さて新美のグルスキー展。ペラッとしててビガーッとしてて、2次元の平面感が神々しい。人間・自然・建造物、地球上の全てのものに対して俯瞰で等しい距離感を保ち、我が瞳のままでは不可能な視覚によって切り取られている。センチメンタルな感情など排し、漂白したような薄さがあるけれど、ぞっとするような毒が漂っている。それぞれの作品はとてもとても大きくて、フレームの中に私のからだが重なり同一化するようだ。全体を見渡しながら、細部の事細かな箇所まで見ることが出来る。以前大山顕さんがプリントした写真について、「全体性は失われないまま、細部にシームレスに入っていけるって、インターフェイスとしてすごい」と言っていたけれど、まさにそのとおりだと実感する。
面白いのは例えばカナダの証券取引所を写した作品にレンブラントの「夜警」を思い起こし、モンパルナスの団地を写した作品にモンドリアンの「コンポジション」を思い起こし、近年のものは抽象度を増していくことだ。
そして画集に閉じ込めてしまうとまるでつまらない。まるで別物だったので、現物から得た感覚を胸にそのまま出た。


六本木から乃木坂にかけての、ヒルズ〜ミッドタウン〜新美を囲む円のなかの風景はひどくイビツで寒々しい。暑いからいつものように歩き回らなかったけれど、ちょっと歩いただけでも異様な感覚を目の当たりにする。60年代以降の時代ごとの繁栄の残骸が散らばり、消去ボタンで削除してくかのよう。


それから千代田線〜小田急線で下北沢へ移動。
毎度おなじみユニオン、drop nineteensの「Winona」とQuickspaceの「Precious Mountain」の12インチを購入。

「Winona」は言わずもがなな名曲ですが、ジャケも素晴らしい〜。Quickspaceはホントはこの前の、ローファイガチャガチャな音のときのが大好きなんだけど。これも音響な世界が始まる気分と繋がってて、今改めて聴くと面白い。
意気揚々と歩いて王将前あたりで外国の男性に声をかけられる。「ゆにおん、どこ?」て英語で。
わわわなんていえばいいのぅううとアワアワしながらなんとかお伝えして、ホッとする。ちゃんと辿りつけたかな…。バス通りに出たとしてもちょっと不安になる道なりだしなあ。。。スマホでグーグルマップ立ち上げて教えてあげればよかったと、今更思っておるよ・・・

中村まり ライブ

小さな小さな白い小屋での演奏会。
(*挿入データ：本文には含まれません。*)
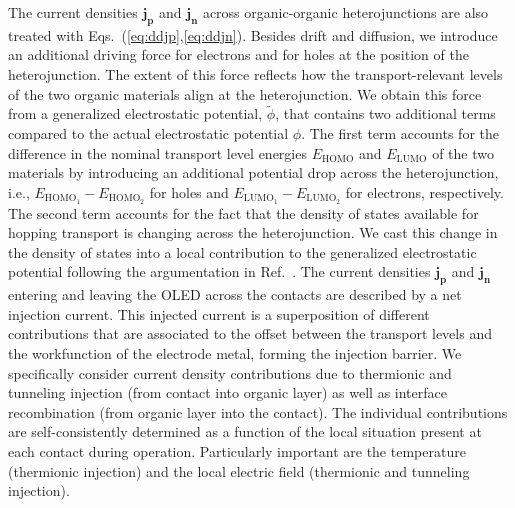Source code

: \documentclass[%
9pt,
 aip,
rsi,%
 amsmath,amssymb,
preprint,%
]{revtex4-1}
\begin{document}
The current densities $\mathbf{j_p}$ and $\mathbf{j_n}$ across organic-organic heterojunctions are also treated with Eqs.~(\ref{eq:ddjp},\ref{eq:ddjn}).
%
Besides drift and diffusion, we introduce an additional driving force for electrons and for holes at the position of the heterojunction. 
The extent of this force reflects how the transport-relevant levels of the two organic materials align at the heterojunction.
We obtain this force from a generalized electrostatic potential, $\tilde{\phi}$, that contains two additional terms compared to the actual electrostatic potential $\phi$. 
The first term accounts for the difference in the nominal transport level energies $E_{\mathrm{HOMO}}$ and $E_{\mathrm{LUMO}}$ of the two materials by introducing an additional potential drop across the heterojunction, i.e., $E_{\mathrm{HOMO}_1}-E_{\mathrm{HOMO}_2}$ for holes and $E_{\mathrm{LUMO}_1}-E_{\mathrm{LUMO}_2}$ for electrons, respectively.\cite{Sutherland}
The second term accounts for the fact that the density of states available for hopping transport is changing across the heterojunction.
We cast this change in the density of states into a local contribution to the generalized electrostatic potential following the argumentation in Ref.~\cite{Liemant}.
The current densities $\mathbf{j_p}$ and $\mathbf{j_n}$ entering and leaving the OLED across the contacts are described by a net injection current.
This injected current is a superposition of different contributions that are associated to the offset between the transport levels and the workfunction of the electrode metal, forming the injection barrier. We specifically consider current density contributions due to thermionic and tunneling injection (from contact into organic layer) as well as interface recombination (from organic layer into the contact).\cite{Davids1998a,Gruber2012,Scott1999}
The individual contributions are self-consistently determined as a function of the local situation present at each contact during operation. Particularly important are the temperature (thermionic injection) and the local electric field (thermionic and tunneling injection). 
\end{document}
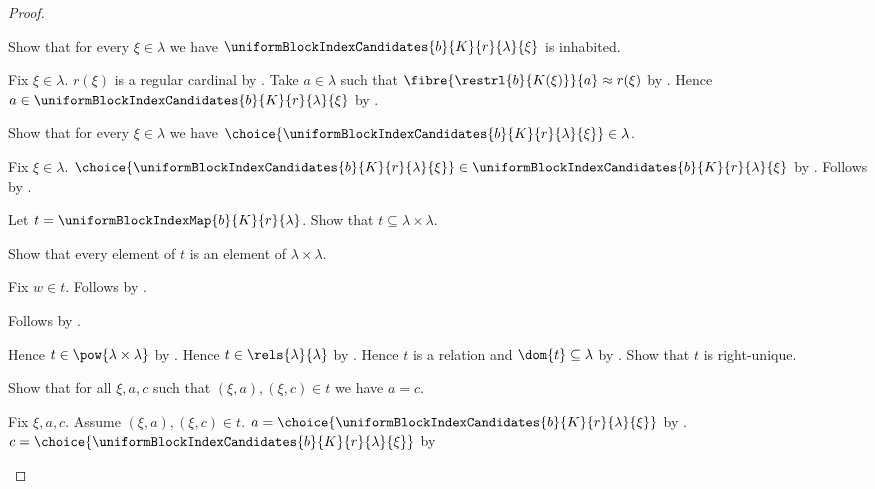 \begin{proof}
\begin{subproof}
    \end{subproof}
    Show that for every $\xi\in\lambda$ we have
        $\uniformBlockIndexCandidates{b}{K}{r}{\lambda}{\xi}$ is inhabited.
    \begin{subproof}
        Fix $\xi\in\lambda$.
        $r(\xi)$ is a regular cardinal by
            .
        Take $a\in\lambda$ such that
            $\fibre{\restrl{b}{K(\xi)}}{a}\approx r(\xi)$ by
            .
        Hence $a\in\uniformBlockIndexCandidates
            {b}{K}{r}{\lambda}{\xi}$ by
            .
    \end{subproof}
    Show that for every $\xi\in\lambda$ we have
        $\choice{\uniformBlockIndexCandidates
            {b}{K}{r}{\lambda}{\xi}}\in\lambda$.
    \begin{subproof}
        Fix $\xi\in\lambda$.
        $\choice{\uniformBlockIndexCandidates{b}{K}{r}{\lambda}{\xi}}
            \in\uniformBlockIndexCandidates{b}{K}{r}{\lambda}{\xi}$ by
            .
        Follows by .
    \end{subproof}
    Let $t=\uniformBlockIndexMap{b}{K}{r}{\lambda}$.
    Show that $t\subseteq\lambda\times\lambda$.
    \begin{subproof}
        Show that every element of $t$ is an element of
            $\lambda\times\lambda$.
        \begin{subproof}
            Fix $w\in t$.
            Follows by .
        \end{subproof}
        Follows by .
    \end{subproof}
    Hence $t\in\pow{\lambda\times\lambda}$ by .
    Hence $t\in\rels{\lambda}{\lambda}$ by .
    Hence $t$ is a relation and $\dom{t}\subseteq\lambda$ by
        .
    Show that $t$ is right-unique.
    \begin{subproof}
        Show that for all $\xi,a,c$ such that $(\xi,a),(\xi,c)\in t$
            we have $a=c$.
        \begin{subproof}
            Fix $\xi,a,c$.
            Assume $(\xi,a),(\xi,c)\in t$.
            $a=\choice{\uniformBlockIndexCandidates
                {b}{K}{r}{\lambda}{\xi}}$ by
                .
            $c=\choice{\uniformBlockIndexCandidates
                {b}{K}{r}{\lambda}{\xi}}$ by

\end{subproof}
\end{subproof}
\end{proof}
声の存在感、ギターとバンジョーのつま弾き、聴き惚れるとはこのことだなっていつも思う。シンプルなアメリカン・ルーツ・ミュージックを土台に玄人好みな演奏を聴かせながらも、MCなどでみせる彼女のマイペースな朗らかさ。淡々と生きることの美しさが声に視線に滲み出ていて、素敵。今回もとても素晴らしかった。


外は涼しく、演奏と地続きな感触の気持ちよさだった。